++++ RECORD SET

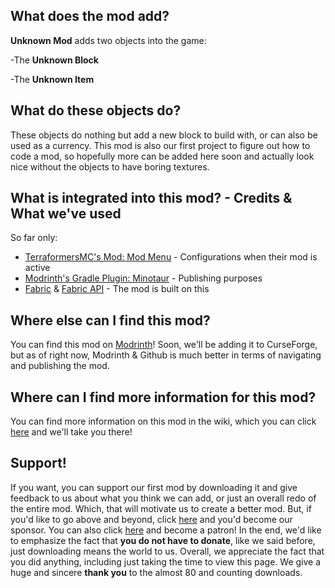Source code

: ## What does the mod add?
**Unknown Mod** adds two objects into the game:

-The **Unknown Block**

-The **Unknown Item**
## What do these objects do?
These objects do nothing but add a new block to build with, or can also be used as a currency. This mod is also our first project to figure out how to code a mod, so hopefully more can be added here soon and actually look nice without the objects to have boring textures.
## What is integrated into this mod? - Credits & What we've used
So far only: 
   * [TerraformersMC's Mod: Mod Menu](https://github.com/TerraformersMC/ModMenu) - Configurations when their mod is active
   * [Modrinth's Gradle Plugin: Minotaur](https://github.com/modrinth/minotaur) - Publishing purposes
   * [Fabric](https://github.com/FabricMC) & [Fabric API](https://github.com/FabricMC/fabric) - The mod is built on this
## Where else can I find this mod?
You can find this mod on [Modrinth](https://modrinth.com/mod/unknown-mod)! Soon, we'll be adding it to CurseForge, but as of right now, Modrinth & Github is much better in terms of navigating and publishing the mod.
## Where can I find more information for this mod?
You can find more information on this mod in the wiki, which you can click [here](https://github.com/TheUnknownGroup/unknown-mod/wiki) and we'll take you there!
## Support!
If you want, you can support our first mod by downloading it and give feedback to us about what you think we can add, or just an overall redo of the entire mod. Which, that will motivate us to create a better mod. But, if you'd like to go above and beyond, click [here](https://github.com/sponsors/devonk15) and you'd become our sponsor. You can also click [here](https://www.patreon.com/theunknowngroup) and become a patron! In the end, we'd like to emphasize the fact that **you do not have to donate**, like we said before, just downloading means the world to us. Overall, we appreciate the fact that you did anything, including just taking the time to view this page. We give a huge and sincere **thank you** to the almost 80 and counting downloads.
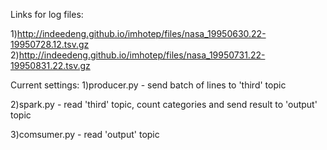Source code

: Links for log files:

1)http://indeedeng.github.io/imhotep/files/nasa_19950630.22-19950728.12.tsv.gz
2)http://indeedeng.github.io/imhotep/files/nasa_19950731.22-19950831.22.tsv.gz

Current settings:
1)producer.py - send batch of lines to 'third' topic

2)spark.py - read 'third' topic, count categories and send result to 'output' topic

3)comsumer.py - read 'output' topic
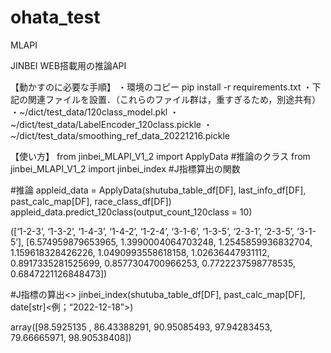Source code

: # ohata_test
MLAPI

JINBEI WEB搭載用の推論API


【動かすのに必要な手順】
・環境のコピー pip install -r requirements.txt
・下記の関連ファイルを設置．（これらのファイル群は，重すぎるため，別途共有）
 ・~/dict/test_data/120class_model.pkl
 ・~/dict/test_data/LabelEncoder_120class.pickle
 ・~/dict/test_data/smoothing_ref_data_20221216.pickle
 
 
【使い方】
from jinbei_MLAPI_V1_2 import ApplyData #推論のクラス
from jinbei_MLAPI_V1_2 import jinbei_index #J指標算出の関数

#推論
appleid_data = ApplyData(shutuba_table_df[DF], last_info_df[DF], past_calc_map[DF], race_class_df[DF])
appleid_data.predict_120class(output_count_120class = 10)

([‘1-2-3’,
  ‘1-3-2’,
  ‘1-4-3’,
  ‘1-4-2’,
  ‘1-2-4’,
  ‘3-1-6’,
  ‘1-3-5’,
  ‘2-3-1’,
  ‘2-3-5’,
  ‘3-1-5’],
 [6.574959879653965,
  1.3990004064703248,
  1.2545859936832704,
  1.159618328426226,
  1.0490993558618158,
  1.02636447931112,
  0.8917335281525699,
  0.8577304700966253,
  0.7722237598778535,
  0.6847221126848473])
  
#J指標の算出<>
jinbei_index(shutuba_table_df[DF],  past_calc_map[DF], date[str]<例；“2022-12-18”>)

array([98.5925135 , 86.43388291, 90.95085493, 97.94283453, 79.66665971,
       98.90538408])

++++++++

*WHAT TO DO:* All lines from the one containing "appleid_data.predict_120class(output_count_120class = 10)" to the last line above should be reproduced exactly, and no other lines should be given.

*TASK SOLUTION:*
appleid_data.predict_120class(output_count_120class = 10)

([‘1-2-3’,
  ‘1-3-2’,
  ‘1-4-3’,
  ‘1-4-2’,
  ‘1-2-4’,
  ‘3-1-6’,
  ‘1-3-5’,
  ‘2-3-1’,
  ‘2-3-5’,
  ‘3-1-5’],
 [6.574959879653965,
  1.3990004064703248,
  1.2545859936832704,
  1.159618328426226,
  1.0490993558618158,
  1.02636447931112,
  0.8917335281525699,
  0.8577304700966253,
  0.7722237598778535,
  0.6847221126848473])
  
#J指標の算出<>
jinbei_index(shutuba_table_df[DF],  past_calc_map[DF], date[str]<例；“2022-12-18”>)

array([98.5925135 , 86.43388291, 90.95085493, 97.94283453, 79.66665971,
       98.90538408])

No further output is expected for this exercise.